INSTRUCTIONS TO FOLLOW:
Up to and including the line with "encontro está mais", restate every line of the records below word for word, from the first line on, leaving out the pictures.

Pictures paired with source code
§ §
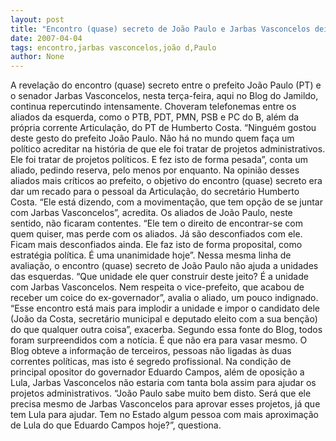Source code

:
 ```yaml
---
layout: post
title: "Encontro (quase) secreto de João Paulo e Jarbas Vasconcelos deixa aliados em polvorosa"
date: 2007-04-04
tags: encontro,jarbas vasconcelos,joão d,Paulo
author: None
---
```

A revelação do encontro (quase) secreto entre o prefeito João Paulo (PT) e o senador Jarbas Vasconcelos, nesta terça-feira, aqui no Blog do Jamildo, continua repercutindo intensamente.
Choveram telefonemas entre os aliados da esquerda, como o PTB, PDT, PMN, PSB e PC do B, além da própria corrente Articulação, do PT de Humberto Costa.
“Ninguém gostou deste gesto do prefeito João Paulo. Não há no mundo quem faça um político acreditar na história de que ele foi tratar de projetos administrativos. Ele foi tratar de projetos políticos. E fez isto de forma pesada”, conta um aliado, pedindo reserva, pelo menos por enquanto.
Na opinião desses aliados mais críticos ao prefeito, o objetivo do encontro (quase) secreto era dar um recado para o pessoal da Articulação, do secretário Humberto Costa.
“Ele está dizendo, com a movimentação, que tem opção de se juntar com Jarbas Vasconcelos”, acredita.
Os aliados de João Paulo, neste sentido, não ficaram contentes.
“Ele tem o direito de encontrar-se com quem quiser, mas perde com os aliados. Já são desconfiados com ele. Ficam mais desconfiados ainda. Ele faz isto de forma proposital, como estratégia política. É uma unanimidade hoje”.
Nessa mesma linha de avaliação, o encontro (quase) secreto de João Paulo não ajuda a unidades das esquerdas.
“Que unidade ele quer construir deste jeito? É a unidade com Jarbas Vasconcelos. Nem respeita o vice-prefeito, que acabou de receber um coice do ex-governador”, avalia o aliado, um pouco indignado.
“Esse encontro está mais para implodir a unidade e impor o candidato dele (João da Costa, secretário municipal e deputado eleito com a sua benção) do que qualquer outra coisa”, exacerba.
Segundo essa fonte do Blog, todos foram surpreendidos com a notícia. É que não era para vasar mesmo. O Blog obteve a informação de terceiros, pessoas não ligadas às duas correntes políticas, mas isto é segredo profissional.
Na condição de principal opositor do governador Eduardo Campos, além de oposição a Lula, Jarbas Vasconcelos não estaria com tanta bola assim para ajudar os projetos administrativos.
“João Paulo sabe muito bem disto. Será que ele precisa mesmo de Jarbas Vasconcelos para aprovar esses projetos, já que tem Lula para ajudar. Tem no Estado algum pessoa com mais aproximação de Lula do que Eduardo Campos hoje?”, questiona. 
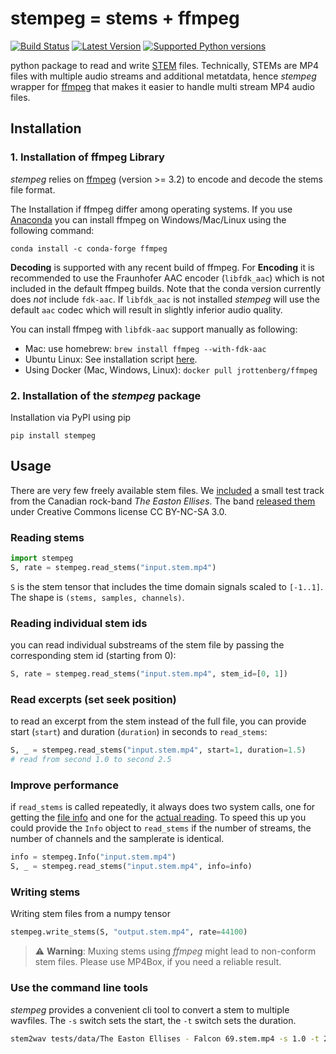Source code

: # stempeg = stems + ffmpeg

[![Build Status](https://travis-ci.org/faroit/stempeg.svg?branch=master)](https://travis-ci.org/faroit/stempeg)
[![Latest Version](https://img.shields.io/pypi/v/stempeg.svg)](https://pypi.python.org/pypi/stempeg)
[![Supported Python versions](https://img.shields.io/pypi/pyversions/stempeg.svg)](https://pypi.python.org/pypi/stempeg)

python package to read and write [STEM](https://www.native-instruments.com/en/specials/stems/) files.
Technically, STEMs are MP4 files with multiple audio streams and additional metatdata, hence _stempeg_ wrapper for [ffmpeg](https://www.ffmpeg.org/) that makes it easier to handle multi stream MP4 audio files.

## Installation

### 1. Installation of ffmpeg Library

_stempeg_ relies on [ffmpeg](https://www.ffmpeg.org/) (version >= 3.2) to encode and decode the stems file format. 

The Installation if ffmpeg differ among operating systems. If you use [Anaconda](https://anaconda.org/anaconda/python) you can install ffmpeg on Windows/Mac/Linux using the following command:

```
conda install -c conda-forge ffmpeg
```

__Decoding__ is supported with any recent build of ffmpeg. For __Encoding__ it is recommended to use the Fraunhofer AAC encoder (`libfdk_aac`) which is not included in the default ffmpeg builds. Note that the conda version currently does _not_ include `fdk-aac`. If `libfdk_aac` is not installed _stempeg_ will use the default `aac` codec which will result in slightly inferior audio quality.

You can install ffmpeg with `libfdk-aac` support manually as following:

* Mac: use homebrew: `brew install ffmpeg --with-fdk-aac`
* Ubuntu Linux: See installation script [here](https://gist.github.com/rafaelbiriba/7f2d7c6f6c3d6ae2a5cb).
* Using Docker (Mac, Windows, Linux): `docker pull jrottenberg/ffmpeg`

### 2. Installation of the _stempeg_ package

Installation via PyPI using pip

```
pip install stempeg
```

## Usage

There are very few freely available stem files. We [included](https://raw.githubusercontent.com/faroit/stempeg/master/tests/data/The%20Easton%20Ellises%20-%20Falcon%2069.stem.mp4) a small test track from the Canadian rock-band _The Easton Ellises_. The band [released them](https://www.heise.de/ct/artikel/c-t-Remix-Wettbewerb-The-Easton-Ellises-2542427.html) under Creative Commons license CC BY-NC-SA 3.0.

### Reading stems

```python
import stempeg
S, rate = stempeg.read_stems("input.stem.mp4")
```

`S` is the stem tensor that includes the time domain signals scaled to `[-1..1]`. The shape is `(stems, samples, channels)`.

### Reading individual stem ids

you can read individual substreams of the stem file by passing the corresponding stem id (starting from 0):

```python
S, rate = stempeg.read_stems("input.stem.mp4", stem_id=[0, 1])
```

### Read excerpts (set seek position)

to read an excerpt from the stem instead of the full file, you can provide start (`start`) and duration (`duration`) in seconds to `read_stems`:

```python
S, _ = stempeg.read_stems("input.stem.mp4", start=1, duration=1.5)
# read from second 1.0 to second 2.5
```

### Improve performance

if `read_stems` is called repeatedly, it always does two system calls, one for getting the [file info](https://github.com/faroit/stempeg/blob/a56349d2a8297ccf5db13712fc16048029503b26/stempeg/read.py#L120) and one for the [actual reading](https://github.com/faroit/stempeg/blob/a56349d2a8297ccf5db13712fc16048029503b26/stempeg/read.py#L160).  To speed this up you could provide the `Info` object to `read_stems` if the number of streams, the number of channels and the samplerate is identical.

```python
info = stempeg.Info("input.stem.mp4")
S, _ = stempeg.read_stems("input.stem.mp4", info=info)
```

### Writing stems

Writing stem files from a numpy tensor

```python
stempeg.write_stems(S, "output.stem.mp4", rate=44100)
```

> :warning: __Warning__: Muxing stems using _ffmpeg_ might lead to non-conform stem files. Please use MP4Box, if you need a reliable result.


### Use the command line tools

_stempeg_ provides a convenient cli tool to convert a stem to multiple wavfiles. The `-s` switch sets the start, the `-t` switch sets the duration.


```bash
stem2wav tests/data/The Easton Ellises - Falcon 69.stem.mp4 -s 1.0 -t 2.5
```

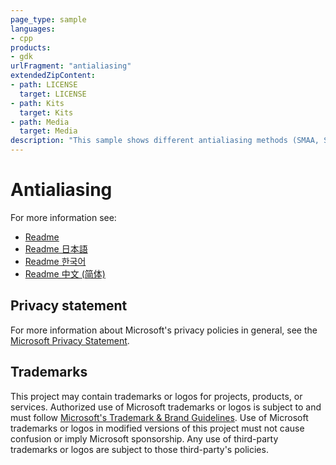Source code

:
 ```yaml
---
page_type: sample
languages:
- cpp
products:
- gdk
urlFragment: "antialiasing"
extendedZipContent:
- path: LICENSE
  target: LICENSE
- path: Kits
  target: Kits
- path: Media
  target: Media
description: "This sample shows different antialiasing methods (SMAA, SMAA2x, and FXAA) on Xbox."
---
```


# Antialiasing

For more information see: 
- [Readme](https://github.com/microsoft/Xbox-GDK-Samples/blob/main/Samples/Graphics/Antialiasing/readme_en-us.md)
- [Readme 日本語](https://github.com/microsoft/Xbox-GDK-Samples/blob/main/Samples/Graphics/Antialiasing/readme_ja-jp.md)
- [Readme 한국어](https://github.com/microsoft/Xbox-GDK-Samples/blob/main/Samples/Graphics/Antialiasing/readme_ko-kr.md)
- [Readme 中文 (简体)](https://github.com/microsoft/Xbox-GDK-Samples/blob/main/Samples/Graphics/Antialiasing/readme_zh-cn.md)

## Privacy statement

For more information about Microsoft's privacy policies in general, see the [Microsoft Privacy Statement](https://privacy.microsoft.com/privacystatement/).

## Trademarks

This project may contain trademarks or logos for projects, products, or services. Authorized use of Microsoft trademarks or logos is subject to and must follow [Microsoft's Trademark & Brand Guidelines](https://www.microsoft.com/en-us/legal/intellectualproperty/trademarks/usage/general). Use of Microsoft trademarks or logos in modified versions of this project must not cause confusion or imply Microsoft sponsorship. Any use of third-party trademarks or logos are subject to those third-party's policies.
§ §
RESULT OF THE EXERCISE:
Source code

:
 ```yaml
---
layout: post
title: "Encontro (quase) secreto de João Paulo e Jarbas Vasconcelos deixa aliados em polvorosa"
date: 2007-04-04
tags: encontro,jarbas vasconcelos,joão d,Paulo
author: None
---
```

A revelação do encontro (quase) secreto entre o prefeito João Paulo (PT) e o senador Jarbas Vasconcelos, nesta terça-feira, aqui no Blog do Jamildo, continua repercutindo intensamente.
Choveram telefonemas entre os aliados da esquerda, como o PTB, PDT, PMN, PSB e PC do B, além da própria corrente Articulação, do PT de Humberto Costa.
“Ninguém gostou deste gesto do prefeito João Paulo. Não há no mundo quem faça um político acreditar na história de que ele foi tratar de projetos administrativos. Ele foi tratar de projetos políticos. E fez isto de forma pesada”, conta um aliado, pedindo reserva, pelo menos por enquanto.
Na opinião desses aliados mais críticos ao prefeito, o objetivo do encontro (quase) secreto era dar um recado para o pessoal da Articulação, do secretário Humberto Costa.
“Ele está dizendo, com a movimentação, que tem opção de se juntar com Jarbas Vasconcelos”, acredita.
Os aliados de João Paulo, neste sentido, não ficaram contentes.
“Ele tem o direito de encontrar-se com quem quiser, mas perde com os aliados. Já são desconfiados com ele. Ficam mais desconfiados ainda. Ele faz isto de forma proposital, como estratégia política. É uma unanimidade hoje”.
Nessa mesma linha de avaliação, o encontro (quase) secreto de João Paulo não ajuda a unidades das esquerdas.
“Que unidade ele quer construir deste jeito? É a unidade com Jarbas Vasconcelos. Nem respeita o vice-prefeito, que acabou de receber um coice do ex-governador”, avalia o aliado, um pouco indignado.
“Esse encontro está mais para implodir a unidade e impor o candidato dele (João da Costa, secretário municipal e deputado eleito com a sua benção) do que qualquer outra coisa”, exacerba.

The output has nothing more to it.